Anyone who lives in a rural area understands that home life and wildlife sometimes overlap in unfortunate ways—birds nest on the light fixture by your front door, or your dinner guests’ appetites are spoiled by eau de skunk—but what about those times when an animal does actual damage to your home that will require expensive, professional repairs? Will your insurance policy cover it?
With most standard home insurance policies, the answer is yes, but there are caveats. First of all, some insurance policies may not include any damage done by a mouse, squirrel, or rat. Luckily, some animals you may think are rodents, like bats and opossums, actually aren’t. Opossums are marsupials, and bats are so unique they have their own classification: chiroptera. So in most cases you are protected against damage from whatever rodent or non-rodent critters are messing with your stuff.

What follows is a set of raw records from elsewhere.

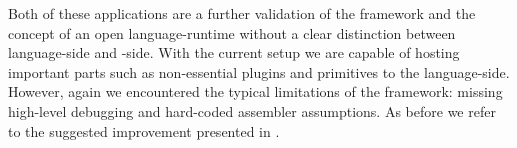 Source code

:Both of these applications are a further validation of the \B framework and the concept of an open language-runtime without a clear distinction between language-side and \VM-side.
With the current setup we are capable of hosting important \VM parts such as non-essential plugins and primitives to the language-side.
However, again we encountered the typical limitations of the \B framework: missing high-level debugging and hard-coded assembler assumptions.
As before we refer to the suggested \B improvement presented in .


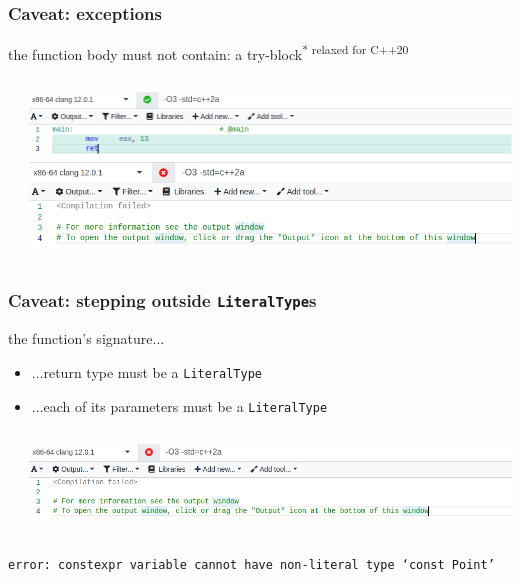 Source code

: \documentclass[aspectratio=169]{beamer}
\begin{document}
\begin{frame}
\frametitle{Caveat: exceptions}
the function body must not contain: a try-block\textsuperscript{\textcolor{clGreen}{* relaxed for C++20}} \\
\begin{columns}
  \begin{column}{0.45\textwidth}
    {\fontsize{8}{8} }
  \end{column}
  \begin{column}{0.5\textwidth}
    \includegraphics[width=\textwidth]{pics/04_success_when_not_thrown.png}\\
    \vspace{36pt}
    \includegraphics[width=\textwidth]{pics/04_failed_when_thrown.png}\\
  \end{column}
\end{columns}
\end{frame}

\begin{frame}
\frametitle{Caveat: stepping outside \texttt{LiteralType}s}
the function's signature...
\begin{itemize}
  \item{...return type must be a \texttt{LiteralType}}
  \item{...each of its parameters must be a \texttt{LiteralType}}
\end{itemize}
\vspace{12pt}
\begin{columns}
  \begin{column}{0.45\textwidth}
    {\fontsize{7}{7} }
  \end{column}
  \begin{column}{0.5\textwidth}
    \includegraphics[width=\textwidth]{pics/05_not_a_LiteralType.png}\\
  \end{column}
\end{columns}
\texttt{error: constexpr variable cannot have non-literal type `const Point'}
\end{frame}
\end{document}
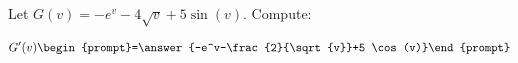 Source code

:\documentclass{ximera}
\author{Bart Snapp}
\begin{document}
\begin{exercise}
Let $G(v) = -e^v-4 \sqrt{v}+5 \sin (v)$. Compute:

\[
G'(v)
\begin{prompt}=\answer{-e^v-\frac{2}{\sqrt{v}}+5 \cos (v)}\end{prompt}
\]
\end{exercise}
\end{document}
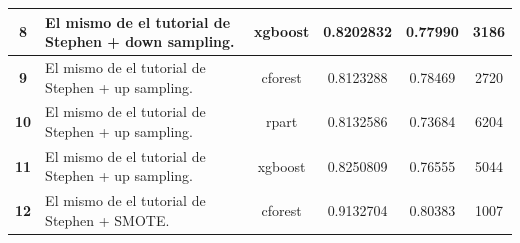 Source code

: \documentclass[10pt,a4paper]{article}
\begin{document}
\begin{landscape}
\begin{table}[H]
\begin{tabular}{|c|l|c|c|c|c|}
\textbf{8}                        & El mismo de el tutorial de Stephen + down sampling.                                                                                                                                                                                                                         & xgboost                                & 0.8202832                                                        & 0.77990                                                         & 3186             \\ \hline
\textbf{9}                        & El mismo de el tutorial de Stephen + up sampling.                                                                                                                                                                                                                           & cforest                                & 0.8123288                                                        & 0.78469                                                         & 2720             \\ \hline
\textbf{10}                       & El mismo de el tutorial de Stephen + up sampling.                                                                                                                                                                                                                           & rpart                                  & 0.8132586                                                        & 0.73684                                                         & 6204             \\ \hline
\textbf{11}                       & El mismo de el tutorial de Stephen + up sampling.                                                                                                                                                                                                                           & xgboost                                & 0.8250809                                                        & 0.76555                                                         & 5044             \\ \hline
\multicolumn{1}{|l|}{\textbf{12}} & El mismo de el tutorial de Stephen + SMOTE.                                                                                                                                                                                                                                 & cforest                                & 0.9132704                                                        & 0.80383                                                         & 1007             \\ \hline

\end{tabular}
\end{table}
\end{landscape}
\end{document}
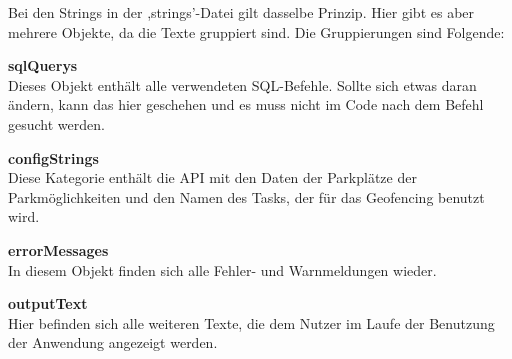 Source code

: Bei den Strings in der ,strings'-Datei gilt dasselbe Prinzip. Hier gibt es aber mehrere Objekte, da die Texte gruppiert sind. Die Gruppierungen sind Folgende:
\newpage
\begin{description}
	\item \textbf{sqlQuerys} \\ Dieses Objekt enthält alle verwendeten SQL-Befehle. Sollte sich etwas daran ändern, kann das hier geschehen und es muss nicht im Code nach dem Befehl gesucht werden.
	\item \textbf{configStrings} \\ Diese Kategorie enthält die API mit den Daten der Parkplätze der Parkmöglichkeiten und den Namen des Tasks, der für das Geofencing benutzt wird.
	\item \textbf{errorMessages} \\ In diesem Objekt finden sich alle Fehler- und Warnmeldungen wieder.
	\item \textbf{outputText} \\ Hier befinden sich alle weiteren Texte, die dem Nutzer im Laufe der Benutzung der Anwendung angezeigt werden.
\end{description} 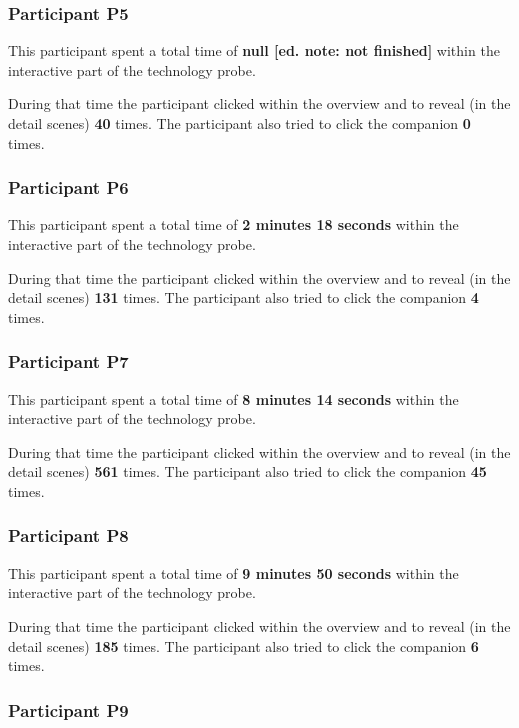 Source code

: \begin{appendices}
  \subsubsection*{Participant P5}

  This participant spent a total time of \textbf{null [ed. note: not finished]} within the interactive part of the technology probe.

  During that time the participant clicked within the overview and to reveal (in the detail scenes) \textbf{40} times. The participant also tried to click the companion \textbf{0} times.


  \subsubsection*{Participant P6}

  This participant spent a total time of \textbf{2 minutes 18 seconds} within the interactive part of the technology probe.

  During that time the participant clicked within the overview and to reveal (in the detail scenes) \textbf{131} times. The participant also tried to click the companion \textbf{4} times.


  \subsubsection*{Participant P7}

  This participant spent a total time of \textbf{8 minutes 14 seconds} within the interactive part of the technology probe.

  During that time the participant clicked within the overview and to reveal (in the detail scenes) \textbf{561} times. The participant also tried to click the companion \textbf{45} times.


  \subsubsection*{Participant P8}

  This participant spent a total time of \textbf{9 minutes 50 seconds} within the interactive part of the technology probe.

  During that time the participant clicked within the overview and to reveal (in the detail scenes) \textbf{185} times. The participant also tried to click the companion \textbf{6} times.


  \subsubsection*{Participant P9}


\end{appendices}

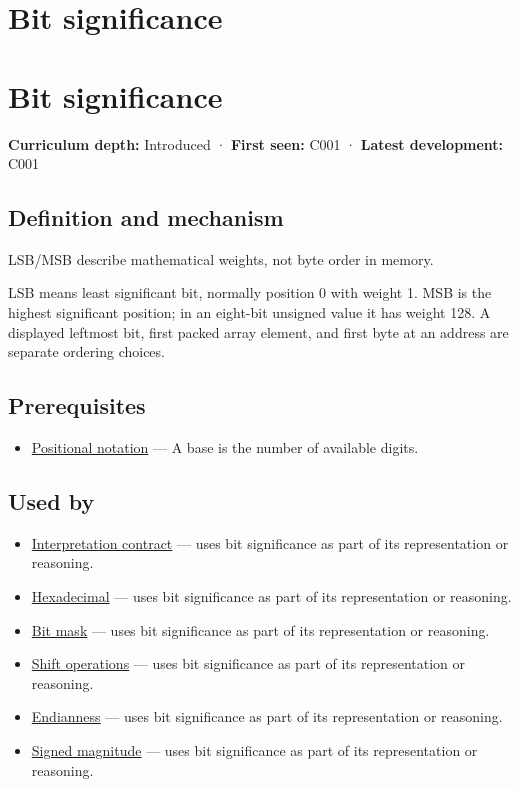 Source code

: \hypertarget{appendix-280445746493}{}
\section*{Bit significance}
\section{Bit significance}\label{bit-significance}

\textbf{Curriculum depth:} Introduced · \textbf{First seen:} C001 · \textbf{Latest development:} C001

\subsection{Definition and mechanism}\label{definition-and-mechanism}

LSB/MSB describe mathematical weights, not byte order in memory.

LSB means least significant bit, normally position 0 with weight 1. MSB is the highest significant position; in an eight-bit unsigned value it has weight 128. A displayed leftmost bit, first packed array element, and first byte at an address are separate ordering choices.

\subsection{Prerequisites}\label{prerequisites}

\begin{itemize}
\tightlist
\item
  \hyperref[appendix-83c3f28f7bda]{Positional notation} --- A base is the number of available digits.
\end{itemize}

\subsection{Used by}\label{used-by}

\begin{itemize}
\tightlist
\item
  \hyperref[appendix-f414bd4ed05c]{Interpretation contract} --- uses bit significance as part of its representation or reasoning.
\item
  \hyperref[appendix-6b8075763724]{Hexadecimal} --- uses bit significance as part of its representation or reasoning.
\item
  \hyperref[appendix-dbe5905163c2]{Bit mask} --- uses bit significance as part of its representation or reasoning.
\item
  \hyperref[appendix-73425b25118e]{Shift operations} --- uses bit significance as part of its representation or reasoning.
\item
  \hyperref[appendix-bc07c3d25b18]{Endianness} --- uses bit significance as part of its representation or reasoning.
\item
  \hyperref[appendix-ce20506c8532]{Signed magnitude} --- uses bit significance as part of its representation or reasoning.
\end{itemize}

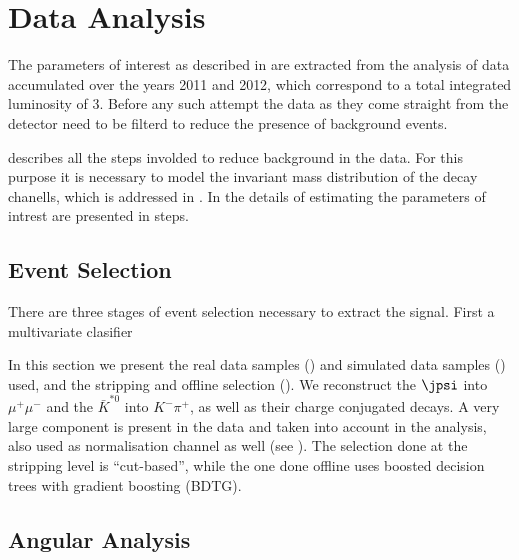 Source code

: 
\chapter{Data Analysis}
\label{Data_Analysis}

The parameters of interest as described in  are extracted from the analysis of \runone
\lhcb data accumulated over the years 2011 and 2012, which correspond to a total integrated luminosity
of 3\invfb. Before any such attempt the data as they come straight from the detector need to be filterd
to reduce the presence of background events.

 describes all the steps involded to reduce background in the data. For this purpose
it is necessary to model the invariant mass distribution of the \BJpsiKpi decay chanells, which is addressed
in . In  the details of estimating the parameters
of intrest are presented in steps.


\section{Event Selection}
\label{Event_Selection}

There are three stages of event selection necessary to extract the signal. First a multivariate clasifier

In this section we present the real data samples () and simulated data samples ()
used, and the stripping and offline selection (). We reconstruct the $\jpsi$ into $\mu^+\mu^-$ and the $\bar{K}^{*0}$ into $K^-\pi^+$, as well as their charge conjugated decays. A very large \BdJKst component is 
present in the data and taken into account in the analysis, also used as normalisation channel as well 
(see ). The selection done at the stripping level is ``cut-based'', while the one done 
offline uses boosted decision trees with gradient boosting (BDTG). 



\section{Angular Analysis}
\label{Angular_Analysis}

A second caveat is that only wild animal damage counts—damage caused by pets is not. So if your nervous dog gnaws on your sheetrock, or your cat ruins an antique oriental rug, it’s up to you to cover the cost. If, on the other hand, you happened to be storing Girl Scout Cookies close to a sliding screen door, and a bear claws through the screen, tears open some boxes, and sits down to a sugary feast in your wrecked living room, your insurance should take care of the damage, once you’ve met your deductible. It might even cover the cost of the cookies.
The third caveat is that the damage must have been caused by a mammal. Damage caused by insects are not covered, as harmful infestations can almost always be prevented through regular pest control service. An exception might be made in rare cases, such as if a tree falls by your house in a storm and the insects living inside it migrate to your roof, but this will depend upon your individual policy.
In some cases, certain parts of your cost will be covered, and other parts won’t. For example, if you discover a family of raccoons living your attic, tearing up the insulation and stinking up the place with urine and feces, your insurance provider will cover cleanup, deodorization, disinfection, replacement of insulation, and repairs to any other physical damage done to your attic. The cost of removing of the animals themselves and the exclusion process, however, is entirely up to you.
Still, no matter what kind of animal causes what kind of destruction in your home, go ahead and talk to your insurance agent about it. You might be surprised by what’s covered. Even better, talk to your agent before anything happens, so you know where you stand in advance.